Ometto di indicare altre domande in relazione ad altri sistemi, ma la logica concreta e pratica dovrebbe essere evidenti: se i sistemi di gestione aiutano l’organizzazione, chi vi lavora, chi ha compiti di responsabilità a fare bene, a non perdere pezzi, ad essere rendicontabili, allora può valere la pena investire energie nel personalizzarli, adattandoli alle caratteristiche della particolare organizzazione.

Secondo fattore di aiuto: identificare progressivamente gli elementi comuni e gli elementi distintivi

I diversi sistemi di gestione hanno specificità determinate dal loro campo di applicazione ma hanno anche una impostazione comune, e sempre più frequentemente una struttura logica che li rende integrabili. Ad esempio gli standard ISO 9001:2015 per la qualità, ISO 14001:2015 per l’ambiente e ISo 45001:2018 per la sicurezza si basano sulla analisi ricorsiva dei rischi e sono costruiti secondo questo schema:

  • scopo
  • normative di riferimento
  • termini e definizioni
  • contesto dell’organizzazione
  • leadership
  • pianificazione
  • supporti
  • attività operative
  • valutazioni
  • miglioramento

Come si può notare le richieste di focalizzazione rivolte all’organizzazione sono le stesse e naturalmente non è necessario ripetere gli elementi comuni. Rispondere alle sollecitazioni condivise nel merito delle richieste alleggerisce il lavoro di introduzione dei sistemi di gestione. Ad esempio tutti i sistemi di gestione richiedono che vengano chiarite le ragioni della loro introduzione: non chiedono poemi epici ma finalità sensate e comprensibili; i sistemi di gestione richiedono che le normative che determinano vincoli siano conosciute e tenute presenti; i sistemi di gestione chiedono che le figure responsabili siano identificate e formalmente incaricate, e che la gerarchia delle responsabilità sia rappresentata in un mappa che dia la visione di insieme e le interrelazioni: nulla di straordinario, un organigramma, che al cambiare dell’assetto organizzativo venga aggiornato; e così via.
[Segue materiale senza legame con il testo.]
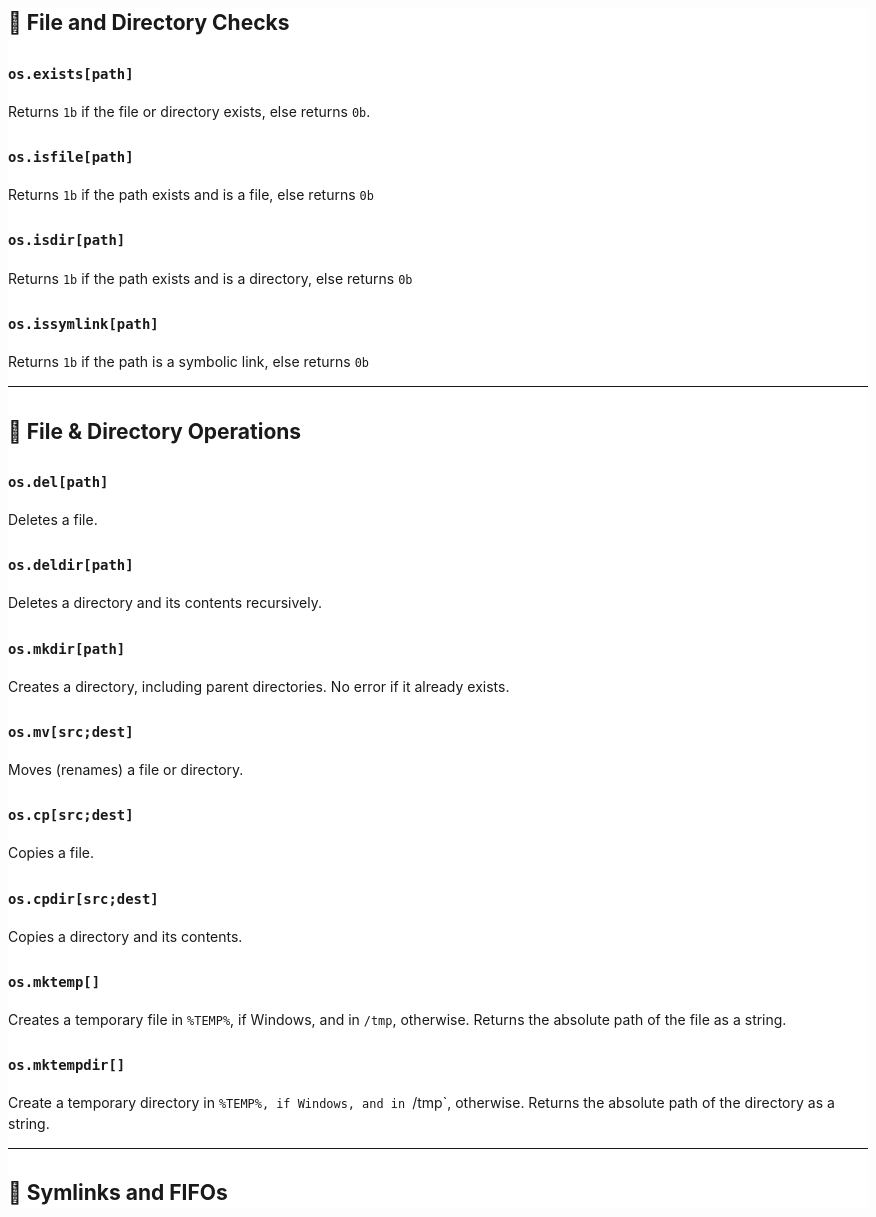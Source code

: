 
## :open_file_folder: File and Directory Checks

### `os.exists[path]`
Returns `1b` if the file or directory exists, else returns `0b`.

### `os.isfile[path]`
Returns `1b` if the path exists and is a file, else returns `0b`

### `os.isdir[path]`
Returns `1b` if the path exists and is a directory, else returns `0b`

### `os.issymlink[path]`
Returns `1b` if the path is a symbolic link, else returns `0b`

---

## :file_folder: File & Directory Operations

### `os.del[path]`
Deletes a file.

### `os.deldir[path]`
Deletes a directory and its contents recursively.

### `os.mkdir[path]`
Creates a directory, including parent directories. No error if it already exists.

### `os.mv[src;dest]`
Moves (renames) a file or directory.

### `os.cp[src;dest]`
Copies a file.

### `os.cpdir[src;dest]`
Copies a directory and its contents.

### `os.mktemp[]`
Creates a temporary file in `%TEMP%`, if Windows, and in `/tmp`, otherwise. Returns the absolute path of the file as a string.

### `os.mktempdir[]`
Create a temporary directory in `%TEMP%, if Windows, and in `/tmp`, otherwise. Returns the absolute path of the directory as a string.

---

## :link: Symlinks and FIFOs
Terzo fattore di aiuto: non comprare a scatola chiusa

Dalle riflessioni sviluppate emerge una terza indicazione: i sistemi di gestione non possono venire introdotti senza i necessari adeguamenti alle specificità organizzative. Il pacchetto predefinito, applicabile indipendentemente da un esame delle particolarità, delle esigenze e delle sensibilità organizzative si rivelerà infruttuoso, dando origine a prese di distanza o a rigetti conflittuali. I sistemi di gestione devono poter venire compresi nelle loro logiche portanti e nei possibili effetti collaterali positivi (e negativi), le organizzazioni (e i servizi) devono poter rendere intelligibili gli elementi distintivi e i loro sviluppi. Questo incontro costruttivo è affidato alla disponibilità delle figure responsabili e di coordinamento e alla sensibilità dei/lle consulenti. La più parte delle opportunità nasce infatti da buoni incontri e dalla ricerca di sintonie operative progressive.